By Teresa Gallagher
Limerick Institute of Technology’s (LIT) President, Dr Maria Hinfelaar, has revealed that the college aims to develop into a technological university over the next few years.
LIT’s student population is now over 7,000 following the integration of its fifth campus in Thurles, Tipperary this September. Its three campuses in Limerick City, two in Tipperary and outreach centres in Ennis and Croom employ over 550 staff.
Speaking at LIT’s graduation ceremonies last week she pointed to the hard work needed to grow and improve.
“We cannot rest on our laurels after the integration of Tipperary Institute, we will not get to Technological University status on our own and will have to work with partners… So if I am to stand here again in a few years time we may be called something else and be part of something bigger – that is how the landscape is being redrawn and LIT is at the forefront of this evolution.”
LIT spokesperson Mona Cann said the institute could not underestimate the challenges posed by having a campus spread over such a large area, “LIT is unique in that it is the first to integrate campuses from three different counties. We are still finding our feet as a larger institute and our primary mission is still to deliver excellence to learners, students and stakeholders.”
Student President Barry Maher said he did not think university status would attract more students but that it would improve the quality of services.

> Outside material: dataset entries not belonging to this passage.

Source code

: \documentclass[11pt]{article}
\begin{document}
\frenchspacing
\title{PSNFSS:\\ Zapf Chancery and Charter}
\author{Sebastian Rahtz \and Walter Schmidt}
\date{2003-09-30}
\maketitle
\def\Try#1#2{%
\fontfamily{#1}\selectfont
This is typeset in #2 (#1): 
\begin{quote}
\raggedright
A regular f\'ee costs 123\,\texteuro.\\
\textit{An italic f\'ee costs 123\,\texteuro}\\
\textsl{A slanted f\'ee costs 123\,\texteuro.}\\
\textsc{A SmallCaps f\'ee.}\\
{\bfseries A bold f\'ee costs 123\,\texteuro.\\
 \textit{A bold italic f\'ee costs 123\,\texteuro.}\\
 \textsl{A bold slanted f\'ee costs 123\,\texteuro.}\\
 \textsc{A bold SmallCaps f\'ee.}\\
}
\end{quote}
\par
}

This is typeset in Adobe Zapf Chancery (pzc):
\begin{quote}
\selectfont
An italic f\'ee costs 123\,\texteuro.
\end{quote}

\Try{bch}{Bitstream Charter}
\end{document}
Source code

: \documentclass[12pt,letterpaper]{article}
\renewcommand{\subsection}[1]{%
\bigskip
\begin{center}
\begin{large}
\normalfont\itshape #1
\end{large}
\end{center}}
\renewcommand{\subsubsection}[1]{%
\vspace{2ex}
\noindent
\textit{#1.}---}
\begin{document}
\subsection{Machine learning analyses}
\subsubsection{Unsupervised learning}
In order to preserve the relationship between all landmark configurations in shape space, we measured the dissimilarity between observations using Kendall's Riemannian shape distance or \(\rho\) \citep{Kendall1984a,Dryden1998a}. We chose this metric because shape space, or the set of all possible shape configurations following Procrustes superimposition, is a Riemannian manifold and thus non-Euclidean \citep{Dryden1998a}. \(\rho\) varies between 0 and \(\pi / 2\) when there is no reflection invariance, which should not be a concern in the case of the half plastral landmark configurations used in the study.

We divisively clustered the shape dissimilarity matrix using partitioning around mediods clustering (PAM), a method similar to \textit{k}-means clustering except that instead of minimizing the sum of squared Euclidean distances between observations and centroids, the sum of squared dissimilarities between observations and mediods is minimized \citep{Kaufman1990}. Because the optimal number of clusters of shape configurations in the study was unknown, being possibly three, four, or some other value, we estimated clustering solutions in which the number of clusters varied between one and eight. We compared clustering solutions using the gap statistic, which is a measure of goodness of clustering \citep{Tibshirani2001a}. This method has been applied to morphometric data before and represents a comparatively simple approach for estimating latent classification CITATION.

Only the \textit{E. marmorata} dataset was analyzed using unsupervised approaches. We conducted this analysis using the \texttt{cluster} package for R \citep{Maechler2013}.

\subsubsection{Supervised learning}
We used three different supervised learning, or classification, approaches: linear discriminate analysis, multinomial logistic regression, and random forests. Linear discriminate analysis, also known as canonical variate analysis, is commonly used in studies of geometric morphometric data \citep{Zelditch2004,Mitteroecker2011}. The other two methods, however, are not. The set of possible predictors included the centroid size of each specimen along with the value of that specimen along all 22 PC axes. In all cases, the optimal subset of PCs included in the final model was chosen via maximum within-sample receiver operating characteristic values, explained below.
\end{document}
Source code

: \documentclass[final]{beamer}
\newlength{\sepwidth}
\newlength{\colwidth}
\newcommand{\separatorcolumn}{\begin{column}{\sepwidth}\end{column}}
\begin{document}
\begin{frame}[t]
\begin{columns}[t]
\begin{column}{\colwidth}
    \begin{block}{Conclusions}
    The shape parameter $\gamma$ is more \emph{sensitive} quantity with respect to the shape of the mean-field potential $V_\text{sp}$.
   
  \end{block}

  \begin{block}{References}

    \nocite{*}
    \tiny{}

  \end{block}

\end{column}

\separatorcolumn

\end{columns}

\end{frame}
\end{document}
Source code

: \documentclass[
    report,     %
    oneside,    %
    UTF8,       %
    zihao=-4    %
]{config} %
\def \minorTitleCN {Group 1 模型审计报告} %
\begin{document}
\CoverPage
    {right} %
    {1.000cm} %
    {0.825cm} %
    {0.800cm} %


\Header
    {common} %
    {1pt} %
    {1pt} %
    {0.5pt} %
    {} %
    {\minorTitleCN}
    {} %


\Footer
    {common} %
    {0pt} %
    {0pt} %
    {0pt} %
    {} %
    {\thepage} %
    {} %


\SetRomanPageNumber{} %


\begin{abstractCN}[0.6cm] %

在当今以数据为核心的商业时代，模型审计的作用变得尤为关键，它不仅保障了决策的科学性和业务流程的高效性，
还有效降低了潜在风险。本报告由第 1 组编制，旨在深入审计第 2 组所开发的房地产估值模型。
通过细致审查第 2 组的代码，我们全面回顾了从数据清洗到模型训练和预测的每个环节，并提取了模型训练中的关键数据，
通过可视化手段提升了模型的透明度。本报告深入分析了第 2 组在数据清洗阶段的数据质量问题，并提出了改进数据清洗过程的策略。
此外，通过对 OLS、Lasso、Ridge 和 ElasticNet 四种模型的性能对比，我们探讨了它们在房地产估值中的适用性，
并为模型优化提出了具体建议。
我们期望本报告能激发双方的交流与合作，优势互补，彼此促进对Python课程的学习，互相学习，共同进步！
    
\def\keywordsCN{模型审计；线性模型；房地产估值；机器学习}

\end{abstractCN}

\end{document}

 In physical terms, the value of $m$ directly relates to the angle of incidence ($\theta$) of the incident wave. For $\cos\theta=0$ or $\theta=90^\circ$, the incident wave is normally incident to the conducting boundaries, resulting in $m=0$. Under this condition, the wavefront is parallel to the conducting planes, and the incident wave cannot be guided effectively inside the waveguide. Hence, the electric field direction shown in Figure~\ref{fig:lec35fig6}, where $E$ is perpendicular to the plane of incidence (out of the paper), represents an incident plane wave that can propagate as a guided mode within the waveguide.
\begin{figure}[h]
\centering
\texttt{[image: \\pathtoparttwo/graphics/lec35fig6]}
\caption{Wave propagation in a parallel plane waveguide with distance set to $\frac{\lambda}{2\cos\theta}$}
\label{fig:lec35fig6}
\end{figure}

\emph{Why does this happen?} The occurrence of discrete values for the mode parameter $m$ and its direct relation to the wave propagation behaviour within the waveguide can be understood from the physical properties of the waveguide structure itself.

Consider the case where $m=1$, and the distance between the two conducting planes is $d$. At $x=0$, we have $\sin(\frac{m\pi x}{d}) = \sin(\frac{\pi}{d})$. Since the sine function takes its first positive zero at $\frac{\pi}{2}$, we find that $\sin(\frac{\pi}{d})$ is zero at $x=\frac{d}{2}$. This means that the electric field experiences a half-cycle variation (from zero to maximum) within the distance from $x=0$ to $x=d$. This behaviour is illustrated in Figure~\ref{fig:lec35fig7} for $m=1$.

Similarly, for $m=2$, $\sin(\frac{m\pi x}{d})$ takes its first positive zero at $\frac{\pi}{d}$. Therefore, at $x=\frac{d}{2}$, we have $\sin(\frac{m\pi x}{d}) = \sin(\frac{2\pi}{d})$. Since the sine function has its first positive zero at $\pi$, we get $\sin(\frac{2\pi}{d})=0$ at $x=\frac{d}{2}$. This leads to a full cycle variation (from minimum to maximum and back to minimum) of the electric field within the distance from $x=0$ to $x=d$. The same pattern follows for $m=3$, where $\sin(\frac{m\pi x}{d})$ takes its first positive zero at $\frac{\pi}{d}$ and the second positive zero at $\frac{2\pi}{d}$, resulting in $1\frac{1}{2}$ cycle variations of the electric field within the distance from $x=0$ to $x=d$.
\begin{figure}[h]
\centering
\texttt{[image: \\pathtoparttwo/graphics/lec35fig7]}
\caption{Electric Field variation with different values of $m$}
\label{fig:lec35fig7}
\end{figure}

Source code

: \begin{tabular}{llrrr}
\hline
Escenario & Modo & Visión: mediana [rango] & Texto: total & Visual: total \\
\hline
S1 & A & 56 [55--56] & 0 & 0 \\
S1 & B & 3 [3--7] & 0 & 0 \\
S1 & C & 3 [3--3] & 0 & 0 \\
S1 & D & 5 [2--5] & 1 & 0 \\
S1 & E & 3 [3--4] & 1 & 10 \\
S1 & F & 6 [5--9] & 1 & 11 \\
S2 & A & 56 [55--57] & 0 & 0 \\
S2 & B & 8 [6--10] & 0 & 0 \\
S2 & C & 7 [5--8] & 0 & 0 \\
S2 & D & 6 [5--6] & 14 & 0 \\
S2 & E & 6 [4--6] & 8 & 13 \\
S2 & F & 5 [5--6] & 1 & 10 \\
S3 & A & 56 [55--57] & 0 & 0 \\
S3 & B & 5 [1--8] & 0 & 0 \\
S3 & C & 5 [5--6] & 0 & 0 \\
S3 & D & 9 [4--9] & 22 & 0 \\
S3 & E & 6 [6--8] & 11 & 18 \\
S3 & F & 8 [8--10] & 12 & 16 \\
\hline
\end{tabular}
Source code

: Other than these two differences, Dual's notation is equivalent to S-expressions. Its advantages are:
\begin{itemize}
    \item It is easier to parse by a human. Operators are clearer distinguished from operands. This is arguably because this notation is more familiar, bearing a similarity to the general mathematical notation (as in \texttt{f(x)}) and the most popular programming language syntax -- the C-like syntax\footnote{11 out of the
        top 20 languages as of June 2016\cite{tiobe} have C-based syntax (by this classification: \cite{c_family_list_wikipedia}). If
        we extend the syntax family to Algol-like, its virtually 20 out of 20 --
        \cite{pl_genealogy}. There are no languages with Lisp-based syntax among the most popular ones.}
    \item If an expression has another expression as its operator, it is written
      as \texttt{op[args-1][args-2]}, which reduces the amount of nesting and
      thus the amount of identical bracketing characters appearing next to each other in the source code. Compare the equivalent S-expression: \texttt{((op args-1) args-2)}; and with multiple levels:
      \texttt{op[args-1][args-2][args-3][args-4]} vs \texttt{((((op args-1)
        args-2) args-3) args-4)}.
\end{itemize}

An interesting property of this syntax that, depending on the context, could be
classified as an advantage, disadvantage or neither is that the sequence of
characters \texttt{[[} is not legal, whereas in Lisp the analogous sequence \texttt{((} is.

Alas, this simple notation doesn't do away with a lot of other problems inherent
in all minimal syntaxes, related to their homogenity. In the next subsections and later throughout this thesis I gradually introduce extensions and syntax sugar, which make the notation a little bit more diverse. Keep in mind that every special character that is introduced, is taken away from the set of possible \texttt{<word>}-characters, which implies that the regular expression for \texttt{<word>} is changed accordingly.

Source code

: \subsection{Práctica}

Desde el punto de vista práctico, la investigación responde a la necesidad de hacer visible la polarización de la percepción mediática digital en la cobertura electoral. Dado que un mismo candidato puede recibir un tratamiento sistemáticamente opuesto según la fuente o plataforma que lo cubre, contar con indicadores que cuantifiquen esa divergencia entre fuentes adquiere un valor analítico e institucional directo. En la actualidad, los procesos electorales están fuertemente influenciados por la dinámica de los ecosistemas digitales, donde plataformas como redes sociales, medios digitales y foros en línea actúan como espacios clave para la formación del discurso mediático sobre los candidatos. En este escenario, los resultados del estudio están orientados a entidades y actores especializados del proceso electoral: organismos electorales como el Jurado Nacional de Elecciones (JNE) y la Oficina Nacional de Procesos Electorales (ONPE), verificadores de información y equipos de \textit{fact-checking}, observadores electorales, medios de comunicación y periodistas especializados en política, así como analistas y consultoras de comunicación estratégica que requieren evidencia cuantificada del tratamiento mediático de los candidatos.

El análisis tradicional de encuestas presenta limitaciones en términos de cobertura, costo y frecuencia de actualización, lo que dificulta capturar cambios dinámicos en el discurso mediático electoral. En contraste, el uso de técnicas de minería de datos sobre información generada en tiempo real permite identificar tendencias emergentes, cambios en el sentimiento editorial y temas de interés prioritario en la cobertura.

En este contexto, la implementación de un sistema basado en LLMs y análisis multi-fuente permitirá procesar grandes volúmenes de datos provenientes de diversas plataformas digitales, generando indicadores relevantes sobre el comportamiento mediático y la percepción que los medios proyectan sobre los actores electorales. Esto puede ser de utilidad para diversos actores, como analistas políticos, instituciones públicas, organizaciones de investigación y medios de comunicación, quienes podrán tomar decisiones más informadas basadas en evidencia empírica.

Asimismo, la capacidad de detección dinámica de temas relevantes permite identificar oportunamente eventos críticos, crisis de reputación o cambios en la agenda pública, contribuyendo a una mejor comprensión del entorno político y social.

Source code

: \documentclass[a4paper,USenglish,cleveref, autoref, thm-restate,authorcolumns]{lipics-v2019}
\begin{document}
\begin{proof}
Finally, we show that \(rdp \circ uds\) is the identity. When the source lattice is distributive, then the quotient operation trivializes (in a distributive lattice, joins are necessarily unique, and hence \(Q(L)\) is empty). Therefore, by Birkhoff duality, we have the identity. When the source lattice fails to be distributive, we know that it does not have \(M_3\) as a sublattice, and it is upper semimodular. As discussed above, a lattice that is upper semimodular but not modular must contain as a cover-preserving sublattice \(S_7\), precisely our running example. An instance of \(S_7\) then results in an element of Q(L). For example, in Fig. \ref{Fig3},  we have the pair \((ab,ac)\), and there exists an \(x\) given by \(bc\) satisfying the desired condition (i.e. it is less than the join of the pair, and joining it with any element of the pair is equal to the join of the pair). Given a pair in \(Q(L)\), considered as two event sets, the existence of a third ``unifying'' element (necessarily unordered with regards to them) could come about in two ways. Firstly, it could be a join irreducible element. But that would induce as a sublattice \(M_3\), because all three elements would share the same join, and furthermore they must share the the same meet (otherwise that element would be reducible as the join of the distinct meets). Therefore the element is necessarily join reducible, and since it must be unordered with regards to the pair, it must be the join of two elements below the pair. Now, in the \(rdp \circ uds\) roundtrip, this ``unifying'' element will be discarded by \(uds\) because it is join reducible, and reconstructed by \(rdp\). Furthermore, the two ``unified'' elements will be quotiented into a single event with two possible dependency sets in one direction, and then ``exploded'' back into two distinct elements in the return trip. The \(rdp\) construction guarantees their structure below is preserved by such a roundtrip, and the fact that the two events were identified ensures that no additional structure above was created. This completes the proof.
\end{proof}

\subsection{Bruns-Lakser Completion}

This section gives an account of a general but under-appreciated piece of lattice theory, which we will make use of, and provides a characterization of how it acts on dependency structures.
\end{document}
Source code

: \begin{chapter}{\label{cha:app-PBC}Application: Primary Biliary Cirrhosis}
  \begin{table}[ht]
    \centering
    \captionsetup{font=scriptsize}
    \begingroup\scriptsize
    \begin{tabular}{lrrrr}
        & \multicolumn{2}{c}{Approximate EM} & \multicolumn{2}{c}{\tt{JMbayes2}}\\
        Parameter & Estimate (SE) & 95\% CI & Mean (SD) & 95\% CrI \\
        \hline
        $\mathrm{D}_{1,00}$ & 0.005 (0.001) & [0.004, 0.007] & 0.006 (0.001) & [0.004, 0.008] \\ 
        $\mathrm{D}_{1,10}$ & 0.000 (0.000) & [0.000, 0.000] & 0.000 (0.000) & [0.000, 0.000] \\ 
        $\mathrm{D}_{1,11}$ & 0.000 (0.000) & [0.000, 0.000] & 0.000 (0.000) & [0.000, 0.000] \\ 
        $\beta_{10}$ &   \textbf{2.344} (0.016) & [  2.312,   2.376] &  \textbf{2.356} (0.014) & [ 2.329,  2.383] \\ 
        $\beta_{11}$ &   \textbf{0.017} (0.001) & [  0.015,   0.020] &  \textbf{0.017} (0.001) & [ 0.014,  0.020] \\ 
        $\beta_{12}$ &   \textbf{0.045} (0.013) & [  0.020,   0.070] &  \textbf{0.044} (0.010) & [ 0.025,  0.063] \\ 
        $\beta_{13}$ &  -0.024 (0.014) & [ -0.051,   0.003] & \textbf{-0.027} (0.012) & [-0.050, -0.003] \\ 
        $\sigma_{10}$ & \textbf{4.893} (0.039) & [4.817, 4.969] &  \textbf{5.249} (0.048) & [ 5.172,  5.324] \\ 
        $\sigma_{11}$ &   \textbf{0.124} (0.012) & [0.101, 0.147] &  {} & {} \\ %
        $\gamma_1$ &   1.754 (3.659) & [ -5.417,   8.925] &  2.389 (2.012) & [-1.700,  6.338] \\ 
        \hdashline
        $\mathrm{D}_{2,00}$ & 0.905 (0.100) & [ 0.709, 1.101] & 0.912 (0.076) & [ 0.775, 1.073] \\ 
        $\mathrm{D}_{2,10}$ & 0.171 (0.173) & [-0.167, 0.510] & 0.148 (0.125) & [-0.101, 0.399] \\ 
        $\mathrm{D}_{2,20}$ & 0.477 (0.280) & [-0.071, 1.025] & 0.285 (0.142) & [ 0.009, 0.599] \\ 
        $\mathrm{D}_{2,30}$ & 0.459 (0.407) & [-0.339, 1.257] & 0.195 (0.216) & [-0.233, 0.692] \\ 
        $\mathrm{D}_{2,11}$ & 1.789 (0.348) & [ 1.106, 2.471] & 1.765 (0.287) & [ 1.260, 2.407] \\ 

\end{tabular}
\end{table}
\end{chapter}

“I think the most benefit of becoming a university would be increased financial investment in services and facilities. But students don’t choose where to study just because it’s a university or IT; they look for the best course for what they want to do and LIT already has some of the best courses in the country. No matter what way you get your degree, whether you do a diploma first or get a university degree, it’s the same qualification at the end of the day.”